Елена за время жизни в колонии миллионы раз восстанавливала картинку «того» вечера: как пришла в квартиру, где снимала «угол» у знакомого — здесь в коммуналке обитали несколько таких же освободившихся из мест не столь отдаленных. Как зашла соседка — она недавно дождалась своего приятеля из колонии, познакомилась с ним по переписки. Соседка попросила денег на выпивку, Елена пообещала принести. Когда зашла с купюрами — увидела как мужчина избивает подругу, попыталась остановить, но безуспешно. Вернулась в комнату, села в кресло, мужчина побежал за ней, поднял руку и хотел ударить. Руку нападавшего Елена отбила ногой, как схватила нож и ударила ему в грудь помнит смутно.

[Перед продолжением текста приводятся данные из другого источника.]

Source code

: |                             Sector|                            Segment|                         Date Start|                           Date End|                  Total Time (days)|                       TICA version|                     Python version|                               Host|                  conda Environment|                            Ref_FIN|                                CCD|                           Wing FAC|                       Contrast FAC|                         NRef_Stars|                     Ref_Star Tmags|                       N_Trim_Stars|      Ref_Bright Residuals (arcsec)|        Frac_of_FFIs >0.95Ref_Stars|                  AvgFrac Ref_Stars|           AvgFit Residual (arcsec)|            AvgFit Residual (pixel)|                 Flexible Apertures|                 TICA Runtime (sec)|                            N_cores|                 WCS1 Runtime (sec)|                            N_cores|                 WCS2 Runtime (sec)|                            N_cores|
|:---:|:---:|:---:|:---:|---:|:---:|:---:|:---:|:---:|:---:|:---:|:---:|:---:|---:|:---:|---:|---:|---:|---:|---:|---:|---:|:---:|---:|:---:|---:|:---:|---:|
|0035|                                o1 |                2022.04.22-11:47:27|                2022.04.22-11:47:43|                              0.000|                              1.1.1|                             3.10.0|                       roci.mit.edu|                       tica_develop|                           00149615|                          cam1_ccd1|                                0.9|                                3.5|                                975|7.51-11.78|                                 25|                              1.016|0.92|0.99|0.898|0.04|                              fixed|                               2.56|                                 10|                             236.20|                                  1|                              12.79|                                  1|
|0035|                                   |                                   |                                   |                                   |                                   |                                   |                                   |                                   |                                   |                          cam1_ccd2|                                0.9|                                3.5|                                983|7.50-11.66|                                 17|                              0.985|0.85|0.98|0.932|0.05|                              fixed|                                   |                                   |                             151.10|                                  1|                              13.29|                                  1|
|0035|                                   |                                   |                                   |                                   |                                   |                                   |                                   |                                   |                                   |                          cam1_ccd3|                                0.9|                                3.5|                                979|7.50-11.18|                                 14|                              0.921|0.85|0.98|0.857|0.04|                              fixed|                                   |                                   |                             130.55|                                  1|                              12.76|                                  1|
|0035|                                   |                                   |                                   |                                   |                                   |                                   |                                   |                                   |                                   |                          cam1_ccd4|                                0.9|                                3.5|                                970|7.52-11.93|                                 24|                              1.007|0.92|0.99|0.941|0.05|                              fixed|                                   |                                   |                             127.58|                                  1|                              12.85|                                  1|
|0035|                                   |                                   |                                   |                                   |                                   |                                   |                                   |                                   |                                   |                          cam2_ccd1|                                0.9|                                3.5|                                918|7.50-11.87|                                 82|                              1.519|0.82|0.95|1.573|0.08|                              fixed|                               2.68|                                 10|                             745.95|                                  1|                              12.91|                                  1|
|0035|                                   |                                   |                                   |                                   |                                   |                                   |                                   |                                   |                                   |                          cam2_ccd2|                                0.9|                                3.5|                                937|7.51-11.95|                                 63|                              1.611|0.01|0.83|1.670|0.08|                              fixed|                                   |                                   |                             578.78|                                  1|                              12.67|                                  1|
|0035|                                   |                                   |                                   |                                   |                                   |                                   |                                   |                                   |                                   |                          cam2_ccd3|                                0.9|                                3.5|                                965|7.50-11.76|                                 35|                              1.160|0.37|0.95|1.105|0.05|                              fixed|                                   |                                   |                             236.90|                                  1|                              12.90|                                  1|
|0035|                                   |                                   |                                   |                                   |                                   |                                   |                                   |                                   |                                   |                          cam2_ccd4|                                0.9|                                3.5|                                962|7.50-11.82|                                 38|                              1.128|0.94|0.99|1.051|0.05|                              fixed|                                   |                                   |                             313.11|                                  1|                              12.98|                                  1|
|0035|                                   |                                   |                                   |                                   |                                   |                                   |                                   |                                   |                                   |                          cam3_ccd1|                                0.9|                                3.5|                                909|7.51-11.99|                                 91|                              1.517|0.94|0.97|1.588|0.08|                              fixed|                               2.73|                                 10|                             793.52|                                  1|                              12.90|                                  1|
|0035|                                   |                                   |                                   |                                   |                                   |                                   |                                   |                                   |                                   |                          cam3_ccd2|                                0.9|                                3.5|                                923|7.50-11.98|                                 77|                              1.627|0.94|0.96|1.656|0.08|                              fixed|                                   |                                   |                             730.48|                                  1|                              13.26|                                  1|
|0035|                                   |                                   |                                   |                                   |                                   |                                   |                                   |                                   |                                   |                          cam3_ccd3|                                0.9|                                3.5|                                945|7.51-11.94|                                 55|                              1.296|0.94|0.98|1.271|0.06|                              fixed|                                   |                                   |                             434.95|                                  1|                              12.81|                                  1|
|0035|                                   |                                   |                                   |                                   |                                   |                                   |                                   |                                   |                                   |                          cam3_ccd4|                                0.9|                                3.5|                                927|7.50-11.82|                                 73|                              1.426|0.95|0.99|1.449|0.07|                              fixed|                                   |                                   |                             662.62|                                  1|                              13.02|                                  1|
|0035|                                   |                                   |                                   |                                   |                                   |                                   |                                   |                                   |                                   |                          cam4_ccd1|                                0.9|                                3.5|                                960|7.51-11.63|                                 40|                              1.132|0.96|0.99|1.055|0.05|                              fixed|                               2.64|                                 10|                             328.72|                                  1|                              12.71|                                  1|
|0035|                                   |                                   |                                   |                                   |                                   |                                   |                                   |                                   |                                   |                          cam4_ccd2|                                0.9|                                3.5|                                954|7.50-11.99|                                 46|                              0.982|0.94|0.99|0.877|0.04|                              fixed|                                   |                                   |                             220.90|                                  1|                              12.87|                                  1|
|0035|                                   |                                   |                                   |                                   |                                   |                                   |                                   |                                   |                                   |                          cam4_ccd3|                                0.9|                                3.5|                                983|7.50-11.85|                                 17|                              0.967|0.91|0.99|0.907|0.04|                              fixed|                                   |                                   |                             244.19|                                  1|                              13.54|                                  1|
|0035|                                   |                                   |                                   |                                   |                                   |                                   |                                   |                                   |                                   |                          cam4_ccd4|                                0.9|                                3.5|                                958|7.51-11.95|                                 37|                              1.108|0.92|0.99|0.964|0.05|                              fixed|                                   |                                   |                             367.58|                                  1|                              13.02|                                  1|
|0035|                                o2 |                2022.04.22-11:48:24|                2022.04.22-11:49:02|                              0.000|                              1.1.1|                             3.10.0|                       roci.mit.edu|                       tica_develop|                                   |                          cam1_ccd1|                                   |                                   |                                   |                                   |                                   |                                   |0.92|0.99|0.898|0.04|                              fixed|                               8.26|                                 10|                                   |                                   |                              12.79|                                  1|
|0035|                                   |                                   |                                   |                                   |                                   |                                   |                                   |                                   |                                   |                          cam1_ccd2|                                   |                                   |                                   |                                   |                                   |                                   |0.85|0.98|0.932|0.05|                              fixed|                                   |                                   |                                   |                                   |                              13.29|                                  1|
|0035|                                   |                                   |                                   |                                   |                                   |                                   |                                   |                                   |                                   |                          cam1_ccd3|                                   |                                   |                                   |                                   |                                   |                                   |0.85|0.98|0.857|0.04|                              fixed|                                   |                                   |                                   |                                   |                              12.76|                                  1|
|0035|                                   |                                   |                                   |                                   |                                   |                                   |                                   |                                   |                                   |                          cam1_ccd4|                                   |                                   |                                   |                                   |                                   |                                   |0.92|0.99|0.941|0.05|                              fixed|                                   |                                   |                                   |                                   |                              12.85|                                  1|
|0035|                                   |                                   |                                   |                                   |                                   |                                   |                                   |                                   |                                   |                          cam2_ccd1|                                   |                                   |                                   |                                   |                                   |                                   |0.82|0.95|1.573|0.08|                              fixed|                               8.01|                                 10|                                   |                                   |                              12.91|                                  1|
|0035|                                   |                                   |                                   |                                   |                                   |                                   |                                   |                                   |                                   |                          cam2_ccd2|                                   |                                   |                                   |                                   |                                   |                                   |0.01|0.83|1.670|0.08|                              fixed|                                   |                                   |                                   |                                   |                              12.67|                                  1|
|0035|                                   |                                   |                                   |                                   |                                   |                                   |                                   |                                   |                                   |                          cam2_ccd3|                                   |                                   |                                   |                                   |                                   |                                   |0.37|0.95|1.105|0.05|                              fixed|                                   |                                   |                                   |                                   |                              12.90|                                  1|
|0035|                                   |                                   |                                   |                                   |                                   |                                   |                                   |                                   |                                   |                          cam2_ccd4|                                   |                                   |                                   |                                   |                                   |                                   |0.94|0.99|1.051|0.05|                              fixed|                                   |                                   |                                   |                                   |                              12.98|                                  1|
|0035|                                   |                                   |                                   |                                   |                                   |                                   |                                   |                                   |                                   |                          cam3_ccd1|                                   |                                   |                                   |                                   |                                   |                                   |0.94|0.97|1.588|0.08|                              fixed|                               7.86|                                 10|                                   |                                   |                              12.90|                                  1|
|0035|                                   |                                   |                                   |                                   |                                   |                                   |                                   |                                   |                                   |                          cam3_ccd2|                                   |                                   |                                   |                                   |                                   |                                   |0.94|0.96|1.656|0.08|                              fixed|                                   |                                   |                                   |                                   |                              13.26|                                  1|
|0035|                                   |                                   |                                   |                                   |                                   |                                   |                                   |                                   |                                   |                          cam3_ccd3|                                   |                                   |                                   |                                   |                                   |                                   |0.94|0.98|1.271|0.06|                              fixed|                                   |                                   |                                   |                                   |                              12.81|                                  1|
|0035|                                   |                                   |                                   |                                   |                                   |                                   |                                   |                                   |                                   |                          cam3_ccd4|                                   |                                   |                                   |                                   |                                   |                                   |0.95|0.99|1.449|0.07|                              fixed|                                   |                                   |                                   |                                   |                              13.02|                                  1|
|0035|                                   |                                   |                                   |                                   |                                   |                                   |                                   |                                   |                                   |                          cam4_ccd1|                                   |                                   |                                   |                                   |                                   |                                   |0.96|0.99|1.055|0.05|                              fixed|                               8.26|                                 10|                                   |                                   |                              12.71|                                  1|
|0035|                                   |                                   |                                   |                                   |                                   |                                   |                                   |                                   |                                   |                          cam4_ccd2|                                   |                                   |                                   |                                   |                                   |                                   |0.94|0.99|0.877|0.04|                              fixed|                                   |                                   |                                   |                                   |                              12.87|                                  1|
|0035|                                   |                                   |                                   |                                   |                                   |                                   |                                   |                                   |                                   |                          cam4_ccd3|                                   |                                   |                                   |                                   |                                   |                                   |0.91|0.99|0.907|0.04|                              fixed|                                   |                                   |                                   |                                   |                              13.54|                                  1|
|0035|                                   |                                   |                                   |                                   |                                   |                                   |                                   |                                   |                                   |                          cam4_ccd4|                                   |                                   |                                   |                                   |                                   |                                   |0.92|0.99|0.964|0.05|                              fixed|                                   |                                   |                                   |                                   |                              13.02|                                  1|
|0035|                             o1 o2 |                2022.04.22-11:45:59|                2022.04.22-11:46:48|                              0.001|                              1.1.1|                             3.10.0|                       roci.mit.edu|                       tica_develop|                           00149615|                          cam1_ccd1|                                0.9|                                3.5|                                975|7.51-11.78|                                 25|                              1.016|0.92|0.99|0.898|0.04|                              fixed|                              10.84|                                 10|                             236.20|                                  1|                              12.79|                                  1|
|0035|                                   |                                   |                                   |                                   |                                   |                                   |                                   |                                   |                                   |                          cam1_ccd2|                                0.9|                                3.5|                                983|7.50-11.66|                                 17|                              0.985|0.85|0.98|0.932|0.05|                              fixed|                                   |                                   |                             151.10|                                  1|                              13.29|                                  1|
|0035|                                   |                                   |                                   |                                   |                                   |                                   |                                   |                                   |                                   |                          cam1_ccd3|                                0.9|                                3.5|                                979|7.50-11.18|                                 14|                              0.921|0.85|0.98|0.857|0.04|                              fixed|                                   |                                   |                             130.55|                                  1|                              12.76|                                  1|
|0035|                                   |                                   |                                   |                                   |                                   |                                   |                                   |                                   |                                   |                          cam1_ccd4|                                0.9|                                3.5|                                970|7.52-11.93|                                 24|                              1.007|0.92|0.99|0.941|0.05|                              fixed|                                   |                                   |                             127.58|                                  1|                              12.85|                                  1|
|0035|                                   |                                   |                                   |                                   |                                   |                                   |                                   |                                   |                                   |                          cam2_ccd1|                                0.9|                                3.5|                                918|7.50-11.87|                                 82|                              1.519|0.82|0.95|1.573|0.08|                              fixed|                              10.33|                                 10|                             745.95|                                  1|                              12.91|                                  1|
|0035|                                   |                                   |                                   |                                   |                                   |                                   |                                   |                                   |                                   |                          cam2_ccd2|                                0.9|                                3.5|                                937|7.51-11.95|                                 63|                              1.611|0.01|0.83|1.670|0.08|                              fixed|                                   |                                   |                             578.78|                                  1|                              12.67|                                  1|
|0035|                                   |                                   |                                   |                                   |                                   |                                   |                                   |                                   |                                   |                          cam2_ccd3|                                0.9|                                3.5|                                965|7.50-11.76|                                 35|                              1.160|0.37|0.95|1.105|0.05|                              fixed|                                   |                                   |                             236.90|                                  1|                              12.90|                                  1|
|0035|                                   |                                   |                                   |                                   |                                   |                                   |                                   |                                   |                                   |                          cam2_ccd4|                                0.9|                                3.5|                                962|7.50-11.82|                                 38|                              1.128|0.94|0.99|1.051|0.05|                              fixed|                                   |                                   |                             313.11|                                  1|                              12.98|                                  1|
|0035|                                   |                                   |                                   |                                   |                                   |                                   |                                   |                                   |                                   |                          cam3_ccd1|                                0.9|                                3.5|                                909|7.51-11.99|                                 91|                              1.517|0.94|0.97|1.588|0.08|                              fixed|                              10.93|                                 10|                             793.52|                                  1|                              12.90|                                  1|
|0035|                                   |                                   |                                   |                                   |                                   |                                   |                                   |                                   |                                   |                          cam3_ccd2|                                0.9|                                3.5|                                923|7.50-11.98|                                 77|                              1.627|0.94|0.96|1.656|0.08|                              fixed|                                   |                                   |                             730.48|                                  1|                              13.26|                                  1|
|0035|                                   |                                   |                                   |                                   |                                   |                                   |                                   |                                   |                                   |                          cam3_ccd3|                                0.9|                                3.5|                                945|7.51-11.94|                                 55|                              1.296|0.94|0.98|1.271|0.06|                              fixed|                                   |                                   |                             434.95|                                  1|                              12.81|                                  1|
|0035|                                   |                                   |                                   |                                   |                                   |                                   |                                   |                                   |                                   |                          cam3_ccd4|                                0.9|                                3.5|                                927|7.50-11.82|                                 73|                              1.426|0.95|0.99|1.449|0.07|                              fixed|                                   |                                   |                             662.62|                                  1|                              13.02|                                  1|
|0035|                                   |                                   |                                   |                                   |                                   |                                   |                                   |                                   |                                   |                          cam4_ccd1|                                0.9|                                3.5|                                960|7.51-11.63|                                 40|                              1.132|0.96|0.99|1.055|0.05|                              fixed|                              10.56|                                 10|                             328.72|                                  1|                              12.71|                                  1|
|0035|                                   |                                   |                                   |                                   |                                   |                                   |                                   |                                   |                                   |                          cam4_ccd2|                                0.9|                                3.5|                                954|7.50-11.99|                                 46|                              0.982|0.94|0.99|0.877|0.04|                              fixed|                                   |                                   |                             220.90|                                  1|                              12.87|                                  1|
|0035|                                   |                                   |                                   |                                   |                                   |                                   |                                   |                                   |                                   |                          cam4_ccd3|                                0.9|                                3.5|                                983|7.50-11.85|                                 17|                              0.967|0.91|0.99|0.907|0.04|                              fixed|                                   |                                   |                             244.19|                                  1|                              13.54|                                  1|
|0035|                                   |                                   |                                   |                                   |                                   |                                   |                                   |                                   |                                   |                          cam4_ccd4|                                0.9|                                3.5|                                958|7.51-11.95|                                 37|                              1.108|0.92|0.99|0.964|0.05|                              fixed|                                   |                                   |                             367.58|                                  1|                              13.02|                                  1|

Но мужчина вдруг схватился за грудь, вышел из комнаты и упал.
Уже потом в суде «свидетели», выпивавшие в тот день вместе с убитым, будут показывать, ссылаясь друг на друга, что Елену он не трогал. Что у них с жертвой был конфликт: мужчина был против, чтобы Дрягункова здесь жила. Что она лишила жизни хорошего человека и никто ни разу не вспомнил, что он только что освободился с длительного срока наказания по особо тяжкой статье. Версию, что хрупкая женщина могла защищаться от крупного пьяного мужчины суд и следствие отмели как несостоятельную. То, что собутыльники убитого даже не захотели вызвать скорую или полицию никто во внимание не принял.
Сейчас Елена точно знает, что она хочет — она начала жизнь с белого листа, уехала в Пермь из Лысьвы, и будет налаживать контакты с детьми. А потом — даст бог и удастся встретиться с мальчиками, тем более, что приемные родители за то, чтобы они общались с кровной мамой и не только в онлайн переписке на незнакомом ей испанском языке.
Елена думает, что начать заново без «Нечужих» было бы в разы сложнее: «Человеку самостоятельно не вернуться к прежней жизни, без поддержки. Это психологически сложно. Многие не выдерживают, срываются. Просто срываются и уходят обратно туда же, откуда они пришли. А просто отсидеть в колонии — это никого не исправит. Осознание должно человеку самому прийти. В колонии живешь безвольно, что требуется, то выполняешь. На автомате встаешь, идешь. Одни и те же движения по расписанию. Я жила так 7,5 лет. Больше никогда этого не хочу».